* What you have to do *
Which of the lines below hold the word "watch"? Pull each of them out.

*** Opening of Excerpted data ***

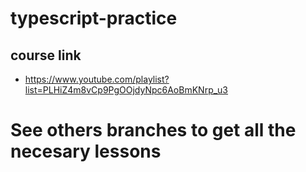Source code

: # typescript-practice

## course link
*  https://www.youtube.com/playlist?list=PLHiZ4m8vCp9PgOOjdyNpc6AoBmKNrp_u3

# See others branches to get all the necesary lessons
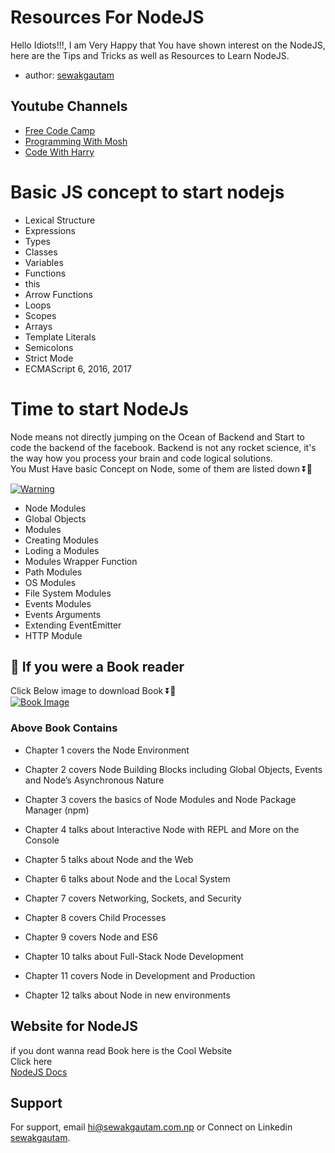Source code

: 
# Resources For NodeJS

Hello Idiots!!!, I am Very Happy that You have shown interest on the NodeJS, 
here are the Tips and Tricks as well as Resources to Learn NodeJS.


- author: [sewakgautam](https://www.github.com/sewakgautam)



## Youtube Channels

 - [Free Code Camp](https://www.youtube.com/c/Freecodecamp)
 - [Programming With Mosh](https://www.youtube.com/c/programmingwithmosh)
 - [Code With Harry](https://www.youtube.com/c/CodeWithHarry)


# Basic JS concept to start nodejs

 - Lexical Structure
 - Expressions
 - Types
 - Classes
 - Variables
 - Functions
 - this
 - Arrow Functions
 - Loops
 - Scopes
 - Arrays
 - Template Literals
 - Semicolons
 - Strict Mode
 - ECMAScript 6, 2016, 2017


# Time to start NodeJs

Node means not directly jumping on the Ocean of Backend and Start to code the backend of the facebook. Backend is not any rocket science, it's the way how you process your brain and code logical solutions.<br /> You Must Have basic Concept on Node, some of them are listed down ⏬🔽
 
[![Warning](https://img.shields.io/badge/Caution-You_must_have_basic_knowledge_of_JavaScript-red)](https://github.com/tterb/atomic-design-ui/blob/master/LICENSEs)

- Node Modules
- Global Objects
- Modules
- Creating Modules
- Loding a Modules
- Modules Wrapper Function
- Path Modules
- OS Modules
- File System Modules
- Events Modules
- Events Arguments
- Extending EventEmitter
- HTTP Module

## :open_book: If you were a Book reader

Click Below image to download Book  ⏬🔽 <br />
[![Book Image](https://images-na.ssl-images-amazon.com/images/I/412lrkyvliL._SX379_BO1,204,203,200_.jpg)](https://usa1lib.org/book/2736891/90d6c2)

### Above Book Contains
 - Chapter 1 covers the Node Environment

 - Chapter 2 covers Node Building Blocks including Global Objects, Events and Node’s Asynchronous Nature

 - Chapter 3 covers the basics of Node Modules and Node Package Manager (npm)

 - Chapter 4 talks about Interactive Node with REPL and More on the Console

 - Chapter 5 talks about Node and the Web

 - Chapter 6 talks about Node and the Local System

 - Chapter 7 covers Networking, Sockets, and Security

 - Chapter 8 covers Child Processes

 - Chapter 9 covers Node and ES6

 - Chapter 10 talks about Full-Stack Node Development

 - Chapter 11 covers Node in Development and Production

 - Chapter 12 talks about Node in new environments

## Website for NodeJS
if you dont wanna read Book here is the Cool Website<br /> Click here  
[NodeJS Docs](https://nodejs.dev/en/learn)

## Support

For support, email hi@sewakgautam.com.np or Connect on Linkedin [sewakgautam](https://www.linkedin/in/sewakgtm).

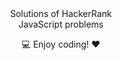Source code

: <center>Solutions of HackerRank <br>JavaScript problems
<br>

:computer: Enjoy coding! :heart: 

</center>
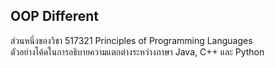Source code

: ## OOP Different
ส่วนหนึ่งของวิชา 517321 Principles of Programming Languages  <br>
ตัวอย่างโค้ดในการอธิบายความแตกต่างระหว่างภาษา Java, C++ และ Python
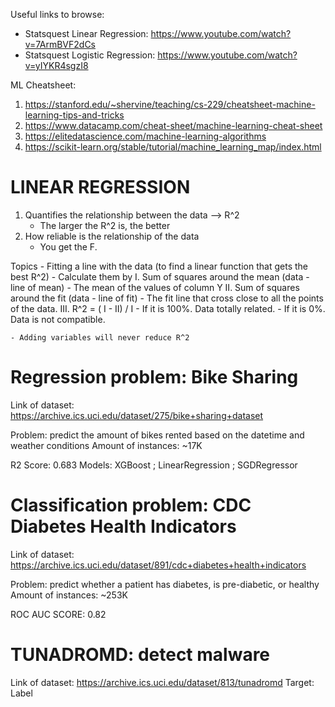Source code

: Useful links to browse:
- Statsquest Linear Regression: https://www.youtube.com/watch?v=7ArmBVF2dCs
- Statsquest Logistic Regression: https://www.youtube.com/watch?v=yIYKR4sgzI8

ML Cheatsheet:
1. https://stanford.edu/~shervine/teaching/cs-229/cheatsheet-machine-learning-tips-and-tricks
2. https://www.datacamp.com/cheat-sheet/machine-learning-cheat-sheet
3. https://elitedatascience.com/machine-learning-algorithms
4. https://scikit-learn.org/stable/tutorial/machine_learning_map/index.html

# LINEAR REGRESSION

1. Quantifies the relationship between the data --> R^2
    - The larger the R^2 is, the better
2. How reliable is the relationship of the data
    - You get the F. 

Topics
    - Fitting a line with the data (to find a linear function that gets the best R^2)
        - Calculate them by
            I. Sum of squares around the mean (data - line of mean)
                - The mean of the values of column Y
            II. Sum of squares around the fit (data - line of fit)
                - The fit line that cross close to all the points of the data.
            III. R^2 = ( I - II) / I
                - If it is 100%. Data totally related.
                - If it is 0%. Data is not compatible.

    - Adding variables will never reduce R^2

# Regression problem: Bike Sharing
Link of dataset: https://archive.ics.uci.edu/dataset/275/bike+sharing+dataset

Problem: predict the amount of bikes rented based on the datetime and weather conditions
Amount of instances: ~17K

R2 Score: 0.683
Models: XGBoost ; LinearRegression ; SGDRegressor

# Classification problem: CDC Diabetes Health Indicators
Link of dataset: https://archive.ics.uci.edu/dataset/891/cdc+diabetes+health+indicators

Problem: predict whether a patient has diabetes, is pre-diabetic, or healthy
Amount of instances: ~253K

ROC AUC SCORE: 0.82

# TUNADROMD: detect malware 
Link of dataset: https://archive.ics.uci.edu/dataset/813/tunadromd
Target: Label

*** Close of Excerpted data ***

* Solution for this task *
- Statsquest Linear Regression: https://www.youtube.com/watch?v=7ArmBVF2dCs
- Statsquest Logistic Regression: https://www.youtube.com/watch?v=yIYKR4sgzI8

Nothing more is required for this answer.